### Task inputs
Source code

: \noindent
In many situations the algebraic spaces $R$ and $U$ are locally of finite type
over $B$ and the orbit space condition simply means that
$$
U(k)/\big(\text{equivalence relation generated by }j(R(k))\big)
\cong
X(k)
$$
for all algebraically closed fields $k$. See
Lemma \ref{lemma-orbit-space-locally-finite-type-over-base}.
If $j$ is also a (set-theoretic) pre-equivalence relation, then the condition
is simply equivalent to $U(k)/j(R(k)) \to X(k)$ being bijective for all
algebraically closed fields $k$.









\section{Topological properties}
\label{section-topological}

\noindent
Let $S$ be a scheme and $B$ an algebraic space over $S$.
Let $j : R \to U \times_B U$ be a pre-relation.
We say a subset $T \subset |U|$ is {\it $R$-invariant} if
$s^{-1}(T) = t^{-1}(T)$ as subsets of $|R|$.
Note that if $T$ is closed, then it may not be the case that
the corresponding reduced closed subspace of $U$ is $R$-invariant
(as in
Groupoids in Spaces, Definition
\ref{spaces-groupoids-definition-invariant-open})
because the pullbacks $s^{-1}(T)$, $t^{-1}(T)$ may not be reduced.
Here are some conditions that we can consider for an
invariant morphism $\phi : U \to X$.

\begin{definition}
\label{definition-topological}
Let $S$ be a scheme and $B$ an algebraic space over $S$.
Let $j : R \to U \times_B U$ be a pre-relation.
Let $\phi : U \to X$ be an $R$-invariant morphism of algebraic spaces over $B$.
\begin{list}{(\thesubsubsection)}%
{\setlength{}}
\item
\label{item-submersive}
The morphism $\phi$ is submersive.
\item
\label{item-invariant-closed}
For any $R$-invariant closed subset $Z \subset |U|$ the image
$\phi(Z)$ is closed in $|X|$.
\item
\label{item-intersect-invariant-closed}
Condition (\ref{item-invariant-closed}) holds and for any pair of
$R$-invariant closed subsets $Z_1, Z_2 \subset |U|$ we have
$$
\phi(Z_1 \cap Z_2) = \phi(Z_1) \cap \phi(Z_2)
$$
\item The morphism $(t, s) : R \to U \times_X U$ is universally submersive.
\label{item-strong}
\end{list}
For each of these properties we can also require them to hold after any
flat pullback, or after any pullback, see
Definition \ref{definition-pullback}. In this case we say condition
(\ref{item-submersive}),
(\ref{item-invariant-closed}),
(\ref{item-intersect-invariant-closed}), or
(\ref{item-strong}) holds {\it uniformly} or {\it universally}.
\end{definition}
######
### What the task asks
Write out, unaltered, the lines from the opening of the listing through the line that includes "subsets of $|R|$.".

### Response to the task
Source code

: \noindent
In many situations the algebraic spaces $R$ and $U$ are locally of finite type
over $B$ and the orbit space condition simply means that
$$
U(k)/\big(\text{equivalence relation generated by }j(R(k))\big)
\cong
X(k)
$$
for all algebraically closed fields $k$. See
Lemma \ref{lemma-orbit-space-locally-finite-type-over-base}.
If $j$ is also a (set-theoretic) pre-equivalence relation, then the condition
is simply equivalent to $U(k)/j(R(k)) \to X(k)$ being bijective for all
algebraically closed fields $k$.









\section{Topological properties}
\label{section-topological}

\noindent
Let $S$ be a scheme and $B$ an algebraic space over $S$.
Let $j : R \to U \times_B U$ be a pre-relation.
We say a subset $T \subset |U|$ is {\it $R$-invariant} if
$s^{-1}(T) = t^{-1}(T)$ as subsets of $|R|$.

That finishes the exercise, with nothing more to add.